Initial commit

2025-11-30 08:28:52 +08:00
commit b40af6b4cc
9 changed files with 3945 additions and 0 deletions
--- a/skills/container-apps-gpu-2025.md
+++ b/skills/container-apps-gpu-2025.md
@@ -0,0 +1,624 @@
+## 🚨 CRITICAL GUIDELINES
+
+### Windows File Path Requirements
+
+**MANDATORY: Always Use Backslashes on Windows for File Paths**
+
+When using Edit or Write tools on Windows, you MUST use backslashes (`\`) in file paths, NOT forward slashes (`/`).
+
+**Examples:**
+- ❌ WRONG: `D:/repos/project/file.tsx`
+- ✅ CORRECT: `D:\repos\project\file.tsx`
+
+This applies to:
+- Edit tool file_path parameter
+- Write tool file_path parameter
+- All file operations on Windows systems
+
+### Documentation Guidelines
+
+**NEVER create new documentation files unless explicitly requested by the user.**
+
+- **Priority**: Update existing README.md files rather than creating new documentation
+- **Repository cleanliness**: Keep repository root clean - only README.md unless user requests otherwise
+- **Style**: Documentation should be concise, direct, and professional - avoid AI-generated tone
+- **User preference**: Only create additional .md files when user specifically asks for documentation
+
+---
+
+
+# Azure Container Apps GPU Support - 2025 Features
+
+Complete knowledge base for Azure Container Apps with GPU support, serverless capabilities, and Dapr integration (2025 GA features).
+
+## Overview
+
+Azure Container Apps is a serverless container platform with native GPU support, Dapr integration, and scale-to-zero capabilities for cost-efficient AI/ML workloads.
+
+## Key 2025 Features (Build Announcements)
+
+### 1. Serverless GPU (GA)
+- **Automatic scaling**: Scale GPU workloads based on demand
+- **Scale-to-zero**: Pay only when GPU is actively used
+- **Per-second billing**: Granular cost control
+- **Optimized cold start**: Fast initialization for AI models
+- **Reduced operational overhead**: No infrastructure management
+
+### 2. Dedicated GPU (GA)
+- **Consistent performance**: Dedicated GPU resources
+- **Simplified AI deployment**: Easy model hosting
+- **Long-running workloads**: Ideal for training and continuous inference
+- **Multiple GPU types**: NVIDIA A100, T4, and more
+
+### 3. Dynamic Sessions with GPU (Early Access)

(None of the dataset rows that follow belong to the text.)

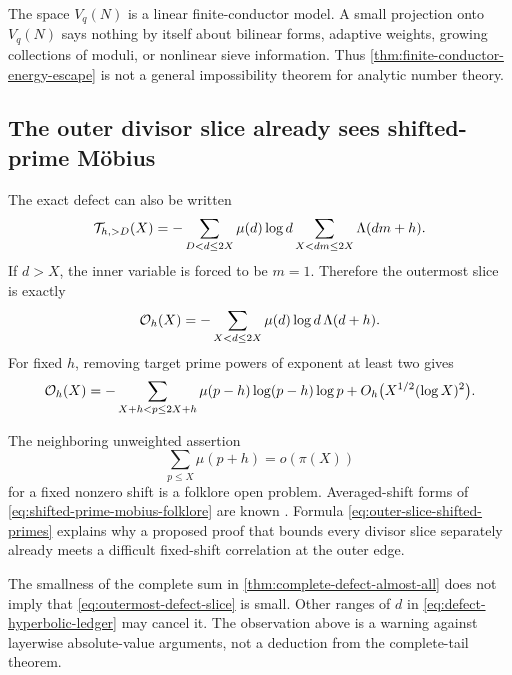 \begin{remark}
The space $V_q(N)$ is a linear finite-conductor model.  A small projection
onto $V_q(N)$ says nothing by itself about bilinear forms, adaptive weights,
growing collections of moduli, or nonlinear sieve information.  Thus
\cref{thm:finite-conductor-energy-escape} is not a general impossibility
theorem for analytic number theory.
\end{remark}

\subsection{The outer divisor slice already sees shifted-prime M\"obius}
\label{subsec:outer-divisor-slice}

The exact defect can also be written
\begin{equation}\label{eq:defect-hyperbolic-ledger}
 \cT_{h,>D}(X)
 =-\sum_{D<d\le2X}\mu(d)\log d
   \sum_{X<dm\le2X}\Lambda(dm+h).
\end{equation}
If $d>X$, the inner variable is forced to be $m=1$.  Therefore the outermost
slice is exactly
\begin{equation}\label{eq:outermost-defect-slice}
 \cO_h(X)
 =-\sum_{X<d\le2X}\mu(d)\log d\,\Lambda(d+h).
\end{equation}
For fixed $h$, removing target prime powers of exponent at least two gives
\begin{equation}\label{eq:outer-slice-shifted-primes}
 \cO_h(X)
 =-\sum_{X+h<p\le2X+h}
   \mu(p-h)\log(p-h)\log p
 +O_h\bigl(X^{1/2}(\log X)^2\bigr).
\end{equation}

The neighboring unweighted assertion
\begin{equation}\label{eq:shifted-prime-mobius-folklore}
 \sum_{p\le X}\mu(p+h)=o(\pi(X))
\end{equation}
for a fixed nonzero shift is a folklore open problem.  Averaged-shift forms
of \eqref{eq:shifted-prime-mobius-folklore} are known
\citep{Lichtman2022,LichtmanTeravainen2022}.  Formula
\eqref{eq:outer-slice-shifted-primes} explains why a proposed proof that
bounds every divisor slice separately already meets a difficult
fixed-shift correlation at the outer edge.

\begin{remark}
The smallness of the complete sum in
\cref{thm:complete-defect-almost-all} does not imply that
\eqref{eq:outermost-defect-slice} is small.  Other ranges of $d$ in
\eqref{eq:defect-hyperbolic-ledger} may cancel it.  The observation above is
a warning against layerwise absolute-value arguments, not a deduction from
the complete-tail theorem.
\end{remark}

+- **Sandboxed execution**: Run untrusted AI-generated code
+- **Hyper-V isolation**: Enhanced security
+- **GPU-powered Python interpreter**: Handle compute-intensive AI workloads
+- **Scale at runtime**: Dynamic resource allocation
+
+### 4. Foundry Models Integration
+- **Deploy AI models directly**: During container app creation
+- **Ready-to-use models**: Pre-configured inference endpoints
+- **Azure AI Foundry**: Seamless integration
+
+### 5. Workflow with Durable Task Scheduler (Preview)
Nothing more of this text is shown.